Tips for reducing memory usage

Hi all,

I’m trying to run a couple of Kotlin microservers on an Amazon Lightsail server, and I’m running into the problem that even one application uses up a lot of the limited RAM. The server has 1GB of RAM, and when I run both applications, usually within 24 hours they chew up all the RAM.

I’m looking for any tips people have for:

  1. Modifying my Kotlin code to reduce memory usage
  2. Options to reduce the memory usage of the JVMs
  3. Any other advice

I’ve thought about either trying to find a JDK that specializes in low memory usage, or simply compiling native binaries (either with Kotlin Native, or with another tool that can compile Java code to native machine code). I’ve also wondered if it’s possible to run multiple jar files in one JVM, so that there’s only one JVM’s worth of memory overhead.

I’m also ideally planning a third Kotlin microservice to run on this server… but with the way things are looking right now, I might have to write it using something with a much lower memory footprint (maybe Python is good for low memory usage? idk)

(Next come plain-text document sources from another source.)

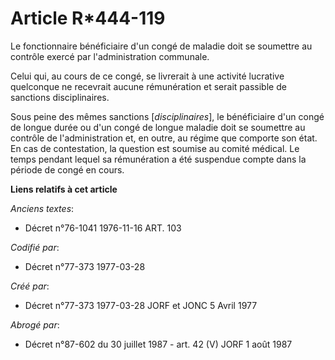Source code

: # Article R*444-119

Le fonctionnaire bénéficiaire d'un congé de maladie doit se soumettre au contrôle exercé par l'administration communale.

Celui qui, au cours de ce congé, se livrerait à une activité lucrative quelconque ne recevrait aucune rémunération et serait
passible de sanctions disciplinaires.

Sous peine des mêmes sanctions [*disciplinaires*], le bénéficiaire d'un congé de longue durée ou d'un congé de longue maladie
doit se soumettre au contrôle de l'administration et, en outre, au régime que comporte son état. En cas de contestation, la
question est soumise au comité médical. Le temps pendant lequel sa rémunération a été suspendue compte dans la période de
congé en cours.

**Liens relatifs à cet article**

_Anciens textes_:

  - Décret n°76-1041 1976-11-16 ART. 103

_Codifié par_:

  - Décret n°77-373 1977-03-28

_Créé par_:

  - Décret n°77-373 1977-03-28 JORF et JONC 5 Avril 1977

_Abrogé par_:

  - Décret n°87-602 du 30 juillet 1987 - art. 42 (V) JORF 1 août 1987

I’ve currently got the max heap constrained to 128mb for both services; last time the server ran out of memory they were each constrained to a 256mb max heap. There are a few other things running on this server that are using a bit of memory as well (MariaDB server, PHP server).

How good is Kotlin Native compared to using a JVM? When I was searching for threads earlier, I saw one that said Kotlin Native is slower compared to JVM; is that still the case?

All suggestions welcome. :slight_smile:

2 Likes

You might try taking a heap dump, and examining it to see what objects are taking up the space. You might find that some are obviously no longer needed, or are taking far more memory than you expect — which would indicate the sort of code changes that might help.

You can trigger a heap dump at any time using tools such as jmap, jcmd, or JVisualVM, or automatically at the point when it runs out of memory by adding the -XX:+HeapDumpOnOutOfMemoryError command-line option, or programmatically using a HotSpotDiagnosticMXBean; you can then use a tool such as jhat to analyse the heap dump.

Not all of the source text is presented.